Fergusson quickly discovered that Drummond was a fascinating, important figure, "a noted pioneer in the field of human nutrition". With Anne, who was both his research assistant and second wife, he had written a history of English eating habits, The Englishman's Food: Five Centuries of English Diet. During the second world war, he was scientific adviser to the Ministry of Food, where he led a campaign of public education which had the extraordinary and entirely unexpected effect of making the British healthier than they had ever been.

Drummond travelled to besieged Malta and the occupied Netherlands, where his efforts helped to prevent mass starvation. "Drummond mixture", a kind of porridge made to his recipe, was distributed at the newly liberated concentration camps and saved thousands of lives. After the war, he was appointed director of research at Boots and settled into a comfortable, prosperous post-war life. There didn't seem to be any reason why someone should want to kill him.

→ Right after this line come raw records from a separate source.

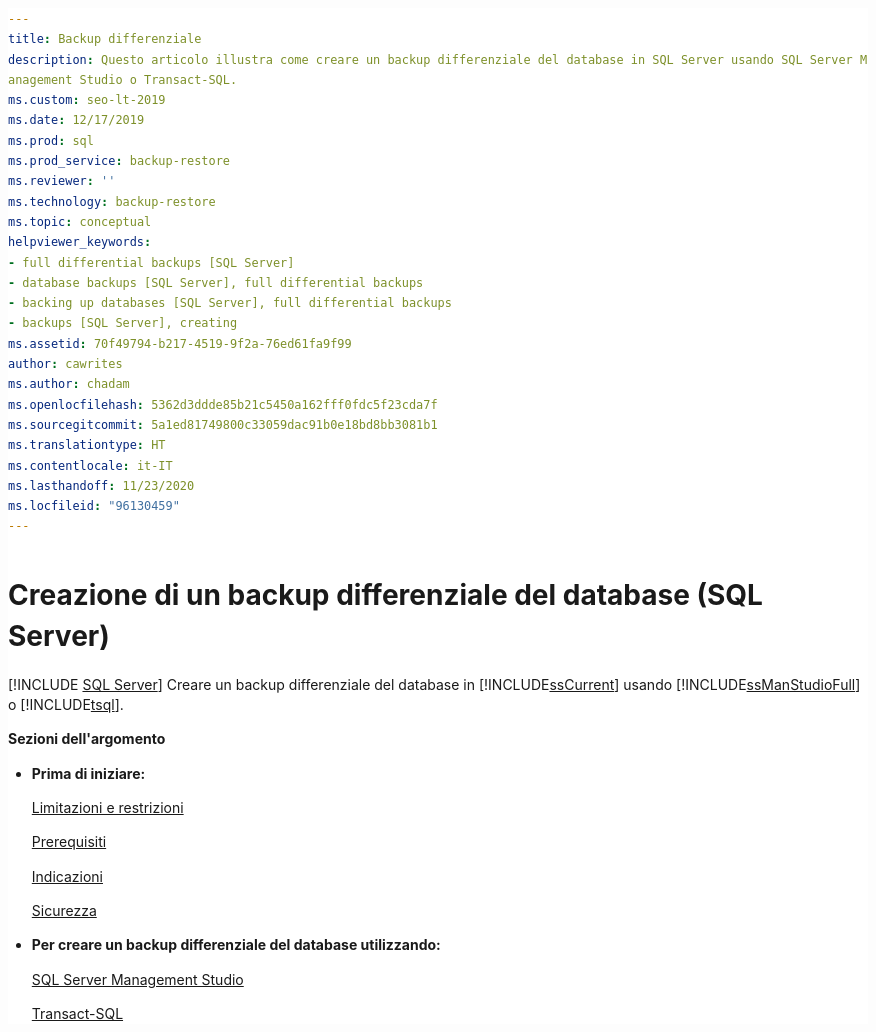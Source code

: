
 ```yaml
---
title: Backup differenziale
description: Questo articolo illustra come creare un backup differenziale del database in SQL Server usando SQL Server Management Studio o Transact-SQL.
ms.custom: seo-lt-2019
ms.date: 12/17/2019
ms.prod: sql
ms.prod_service: backup-restore
ms.reviewer: ''
ms.technology: backup-restore
ms.topic: conceptual
helpviewer_keywords:
- full differential backups [SQL Server]
- database backups [SQL Server], full differential backups
- backing up databases [SQL Server], full differential backups
- backups [SQL Server], creating
ms.assetid: 70f49794-b217-4519-9f2a-76ed61fa9f99
author: cawrites
ms.author: chadam
ms.openlocfilehash: 5362d3ddde85b21c5450a162fff0fdc5f23cda7f
ms.sourcegitcommit: 5a1ed81749800c33059dac91b0e18bd8bb3081b1
ms.translationtype: HT
ms.contentlocale: it-IT
ms.lasthandoff: 11/23/2020
ms.locfileid: "96130459"
---
```

# <a name="create-a-differential-database-backup-sql-server"></a>Creazione di un backup differenziale del database (SQL Server)
 [!INCLUDE [SQL Server](../../includes/applies-to-version/sqlserver.md)]
  Creare un backup differenziale del database in [!INCLUDE[ssCurrent](../../includes/sscurrent-md.md)] usando [!INCLUDE[ssManStudioFull](../../includes/ssmanstudiofull-md.md)] o [!INCLUDE[tsql](../../includes/tsql-md.md)].  
  
 **Sezioni dell'argomento**  
  
-   **Prima di iniziare:**  
  
     [Limitazioni e restrizioni](#Restrictions)  
  
     [Prerequisiti](#Prerequisites)  
  
     [Indicazioni](#Recommendations)  
  
     [Sicurezza](#Security)  
  
-   **Per creare un backup differenziale del database utilizzando:**  
  
     [SQL Server Management Studio](#SSMSProcedure)  
  
     [Transact-SQL](#TsqlProcedure)  
  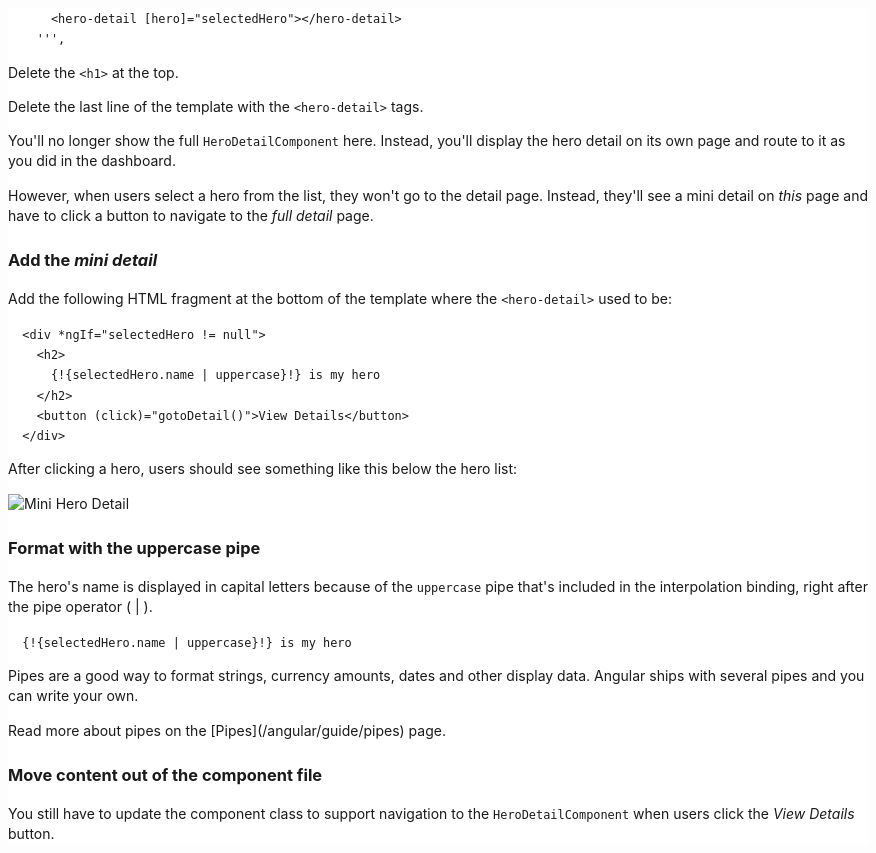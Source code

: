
 ```
      <hero-detail [hero]="selectedHero"></hero-detail>
    ''',
```

Delete the `<h1>` at the top.

Delete the last line of the template with the `<hero-detail>` tags.

You'll no longer show the full `HeroDetailComponent` here.
Instead, you'll display the hero detail on its own page and route to it as you did in the dashboard.

However, when users select a hero from the list, they won't go to the detail page.
Instead, they'll see a mini detail on *this* page and have to click a button to navigate to the *full detail* page.

### Add the *mini detail*

Add the following HTML fragment at the bottom of the template where the `<hero-detail>` used to be:

<?code-excerpt "lib/src/heroes_component.html (mini detail)" title?>
```
  <div *ngIf="selectedHero != null">
    <h2>
      {!{selectedHero.name | uppercase}!} is my hero
    </h2>
    <button (click)="gotoDetail()">View Details</button>
  </div>
```

After clicking a hero, users should see something like this below the hero list:

<img class="image-display" src='/resources/images/devguide/toh/mini-hero-detail.png' alt="Mini Hero Detail" width="250">

### Format with the uppercase pipe

The hero's name is displayed in capital letters because of the `uppercase` pipe
that's included in the interpolation binding, right after the pipe operator ( | ).

<?code-excerpt "lib/src/heroes_component.html (pipe)"?>
```
  {!{selectedHero.name | uppercase}!} is my hero
```

Pipes are a good way to format strings, currency amounts, dates and other display data.
Angular ships with several pipes and you can write your own.

<div class="l-sub-section" markdown="1">
  Read more about pipes on the [Pipes](/angular/guide/pipes) page.
</div>

### Move content out of the component file

You still have to update the component class to support navigation to the
`HeroDetailComponent` when users click the *View Details* button.


  [asset]: https://www.dartlang.org/tools/pub/glossary#asset
[master styles]: https://raw.githubusercontent.com/angular/angular.io/master/public/docs/_examples/_boilerplate/src/styles.css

After a chaotic trial, a local farmer was sentenced to death but, on the orders of De Gaulle, later released. So, who really killed the Drummonds? And why? Conspiracy theorists point the finger at the KGB, but Fergusson comes up with a more intriguing suspect: the chemical industry, who must have been worried that Drummond would insist that Britons ate wholemeal bread, free-range chickens and organic veg rather than pap pumped with chemicals.

Fergusson counterpoints his researches into Drummond's life and death with his own nutritional transformation from junk-food junkie to foodie puritan. Once a connoisseur of supermarket ready-meals, he soon finds himself subscribing to a weekly box of organic vegetables, shopping in a farmers' market, poring over papers written by nutritionists, and even being tested to discover what hidden chemicals are swimming through his body.

His researches are kick-started by his wife's pregnancy and her "almost sacred mission to purify her body". Each new piece of information makes him more paranoid about what he, she and their unborn child are eating. Chickens are now reared so fast, he discovers, that they don't have the time to put on any muscle, which is why "a modern supermarket bird contained twice as much fat as its equivalent in 1940". Milk is no different: in the past 60 years, "British milk had lost 2% of its calcium, 21% of its magnesium and 60% of its iron". Not only are we eating more, but our food is getting worse.

And then there are the chemicals. Paying £75 to a Harley Street doctor certified by "the American College of Nutrition", Fergusson drops his trousers and allows an Austrian nurse to draw a syringeful of fat from his bum. Hearing that he lives in London, the nurse says, "I think you will be all right. London is safer to live in than the countryside these days. There are so many pesticides in the countryside."

Even so, the test reveals that Fergusson "contained significantly high levels of DDT, DDE, HCB, PCBs, p-dichlorobenzene, dieldrin and chlordane". Analysis of his wife's breast-milk reveals the presence of all these too, although they are described as being "well within background exposure levels". Panicked, Fergusson and his wife jump into an infra-red sauna and stay there for 20 minutes, naked, scrubbing themselves with a loofah, sweating out toxins.

As he was writing this book, Fergusson must have been hoping that he would unearth some new and conclusive piece of information which would knot together his two separate narrative strands into one satisfying whole. He does manage to find a professor of nutrition who hints that "Drummond's murder was a keystone in a dastardly campaign of corporate suppression, without which the course of nutritional history in Britain might have been completely different."

Eventually, Fergusson discovers that the conspiracy theorists are wrong and the official explanation of the murders was almost certainly correct: the Drummonds were victims of a random killing by a local drunk. There was no reason for the chemical industry to murder Drummond, because he was already on their side. His lucrative work for Boots was directly linked to the proliferation of chemicals in food. It is a disheartening end to Fergusson's quest: just as our food, our bodies and our entire world have been entirely infiltrated by chemicals, so Drummond was contaminated by the very forces that he seemed to have devoted his life to fighting.